Cute little box, but kind of expensive.
One of the drawbacks of a desktop PC is that the standard form factor parts take up a lot more space than they need to. An expansion card can only go to a certain place. There's not a lot of choice with the PSU either. Motherboartds - even ITX ones have a minimum size.
Really the only components that actually take up significant space are the hard disk, PSU and the cooling system (for GPU and CPU). Chips themselves are tiny. If you look at the size of these on a competent rig they don't take up that much space.
...are called the Playstation 4 and Xbox One.
My desktop has an mSATA SSD in it. It's always fun to confuse people who can't find the "harddrive".
In a system like this there's no reason to say a a harddisk takes up any kind of significant space at all. It's about the same size as the northbridge and without a heatsink.
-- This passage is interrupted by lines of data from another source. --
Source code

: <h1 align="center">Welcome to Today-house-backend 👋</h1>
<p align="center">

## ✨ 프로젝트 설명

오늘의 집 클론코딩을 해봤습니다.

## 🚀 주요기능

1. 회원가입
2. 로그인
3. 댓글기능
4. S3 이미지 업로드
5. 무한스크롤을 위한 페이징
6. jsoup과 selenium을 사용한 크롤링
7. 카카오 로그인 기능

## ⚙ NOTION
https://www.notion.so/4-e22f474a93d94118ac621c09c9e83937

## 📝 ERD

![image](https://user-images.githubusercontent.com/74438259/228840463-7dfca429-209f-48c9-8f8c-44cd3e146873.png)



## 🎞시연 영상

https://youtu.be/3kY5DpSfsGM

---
I purchased this for £120 about 5 years ago (and came with a keyboard and mouse!):
http://www.amazon.co.uk/gp/pro...
For its time, this was a mini PC done right.
But now, 5 years later on (when the tech should be improving) i'am yet to see a device that will replace it.
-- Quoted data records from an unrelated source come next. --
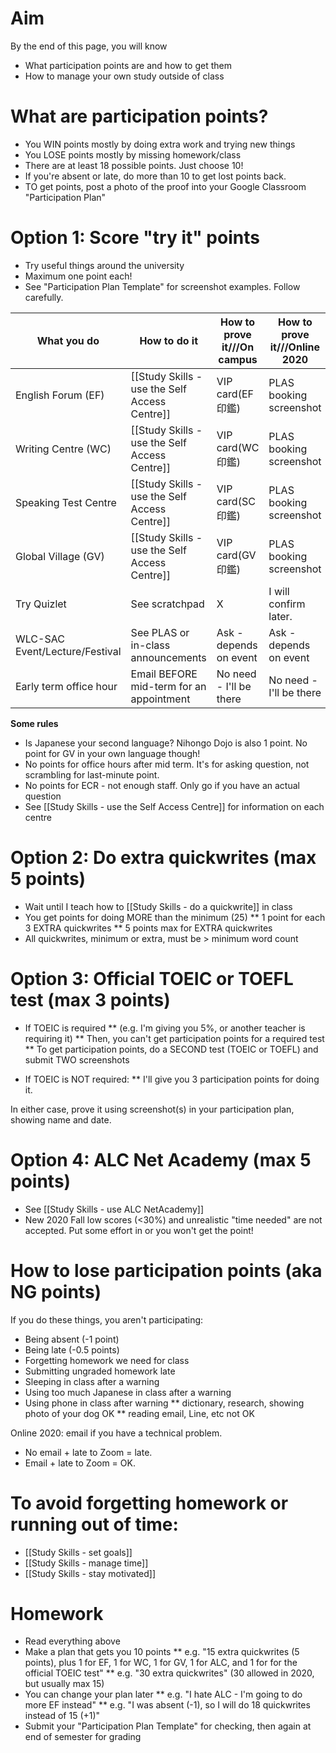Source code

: # Aim
By the end of this page, you will know
* What participation points are and how to get them
* How to manage your own study outside of class

# What are participation points?
* You WIN points mostly by doing extra work and trying new things
* You LOSE points mostly by missing homework/class 
* There are at least 18 possible points. Just choose 10!
* If you're absent or late, do more than 10 to get lost points back.
* TO get points, post a photo of the proof into your Google Classroom "Participation Plan"

# Option 1: Score "try it" points 
* Try useful things around the university
* Maximum one point each!
* See "Participation Plan Template" for screenshot examples. Follow carefully. 

What you do                     |How to do it                                   |How to prove it///On campus 		|How to prove it///<red>Online 2020</red>
--------------------------------|---------------                                |----------------					|-------------------------
English Forum (EF)              |[[Study Skills - use the Self Access Centre]]  |VIP card(EF 印鑑) 	                |PLAS booking screenshot
Writing Centre (WC)             |[[Study Skills - use the Self Access Centre]]  |VIP card(WC 印鑑)                 	|PLAS booking screenshot
Speaking Test Centre            |[[Study Skills - use the Self Access Centre]]  |VIP card(SC 印鑑)                	|PLAS booking screenshot
Global Village (GV)             |[[Study Skills - use the Self Access Centre]]  |VIP card(GV 印鑑)                	|PLAS booking screenshot
Try Quizlet                     |See scratchpad                                 |X                                  |I will confirm later. 
WLC-SAC Event/Lecture/Festival  |See PLAS or in-class announcements             |Ask - depends on event             |Ask - depends on event       
<red>Early term </red>office hour|Email BEFORE mid-term for an appointment      |No need - I'll be there            |No need - I'll be there    

__Some rules__
* Is Japanese your second language? Nihongo Dojo is also 1 point. No point for GV in your own language though!
* No points for office hours after mid term. It's for asking question, not scrambling for last-minute point. 
* No points for ECR - not enough staff. Only go if you have an actual question
* See [[Study Skills - use the Self Access Centre]] for information on each centre


# Option 2: Do extra quickwrites (max 5 points)
* Wait until I teach how to [[Study Skills - do a quickwrite]] in class
* You get points for doing MORE than the minimum (25)
** 1 point for each 3 EXTRA quickwrites
** 5 points max for EXTRA quickwrites
* All quickwrites, minimum or extra, must be > minimum word count


# Option 3: Official TOEIC or TOEFL test (max 3 points)
* <red>If TOEIC is required</red>
** (e.g. I'm giving you 5%, or another teacher is requiring it)
** Then, you can't get participation points for a required test
** To get participation points, do a SECOND test (TOEIC or TOEFL) and submit TWO screenshots

* If TOEIC is NOT required:
** I'll give you <red>3</red> participation points for doing it. 

In either case, prove it using screenshot(s) in your participation plan, showing name and date. 


# Option 4: ALC Net Academy (max 5 points)
* See [[Study Skills - use ALC NetAcademy]]    
* <red>New 2020 Fall</red> low scores (<30%) and unrealistic "time needed" are not accepted. Put some effort in or you won't get the point! 


# How to lose participation points (aka NG points)
If you do these things, you aren't participating:
* Being absent (-1 point)
* Being late (-0.5 points)
* Forgetting homework we need for class
* Submitting ungraded homework late
* Sleeping in class after a warning
* Using too much Japanese in class after a warning
* Using phone in class after warning
** dictionary, research, showing photo of your dog OK
** reading email, Line, etc not OK

<red> Online 2020: </red> email if you have a technical problem. 
* No email + late to Zoom = late. 
* Email + late to Zoom = OK.

# To avoid forgetting homework or running out of time:
* [[Study Skills - set goals]]
* [[Study Skills - manage time]]
* [[Study Skills - stay motivated]]


# Homework 
* Read everything above
* Make a plan that gets you 10 points
** e.g.  "15 extra quickwrites (5 points), plus 1 for EF, 1 for  WC, 1 for  GV, 1 for  ALC, and 1 for  for the official TOEIC test"
** e.g.  "30 extra quickwrites" (30 allowed in 2020, but usually max 15)
* You can change your plan later 
** e.g. "I hate ALC - I'm going to do more EF instead"
** e.g. "I was absent (-1), so I will do 18 quickwrites instead of 15 (+1)"
* Submit your "Participation Plan Template" for checking, then again at end of semester for grading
Have i simply been missing the mini PC tech scene. Is there a device similar to this?
In the mean time, i'll keep waiting for someone to do the mini PC Justice.
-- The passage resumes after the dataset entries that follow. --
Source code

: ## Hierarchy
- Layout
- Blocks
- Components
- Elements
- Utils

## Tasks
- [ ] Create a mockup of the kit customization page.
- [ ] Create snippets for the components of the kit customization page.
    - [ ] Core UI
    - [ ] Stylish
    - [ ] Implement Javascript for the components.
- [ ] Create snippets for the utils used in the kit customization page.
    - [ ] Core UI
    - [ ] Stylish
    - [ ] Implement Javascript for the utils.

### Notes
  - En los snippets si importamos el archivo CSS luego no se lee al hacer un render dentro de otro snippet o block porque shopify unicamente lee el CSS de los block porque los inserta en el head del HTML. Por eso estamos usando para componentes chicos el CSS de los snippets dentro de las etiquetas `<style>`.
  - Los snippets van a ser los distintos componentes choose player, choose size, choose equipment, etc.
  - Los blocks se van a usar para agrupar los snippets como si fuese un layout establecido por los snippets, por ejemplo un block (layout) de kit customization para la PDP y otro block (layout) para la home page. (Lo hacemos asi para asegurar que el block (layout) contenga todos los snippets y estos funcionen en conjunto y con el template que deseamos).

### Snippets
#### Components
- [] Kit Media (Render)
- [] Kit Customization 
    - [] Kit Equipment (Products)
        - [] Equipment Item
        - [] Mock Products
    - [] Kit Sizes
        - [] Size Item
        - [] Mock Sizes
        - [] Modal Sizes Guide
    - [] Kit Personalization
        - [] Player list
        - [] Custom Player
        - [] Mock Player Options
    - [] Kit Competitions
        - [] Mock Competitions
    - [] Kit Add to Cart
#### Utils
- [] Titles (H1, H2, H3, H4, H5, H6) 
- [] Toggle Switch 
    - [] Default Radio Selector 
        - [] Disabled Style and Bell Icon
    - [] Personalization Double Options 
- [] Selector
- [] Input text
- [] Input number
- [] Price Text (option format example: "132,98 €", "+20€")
ps. AMD + Linux = Nasty drivers.
Too much miniaturization is dumb, unless you want a portable device. Why is it that every time you see a lower-powered version of some CPU/GPU, it is crammed into a tiny box with miserable heatsinks and whiny fans, resulting in more noise than the original higher-powered one? IMHO, it's much nicer to keep things well spaced out, for a (nearly) fanless experience.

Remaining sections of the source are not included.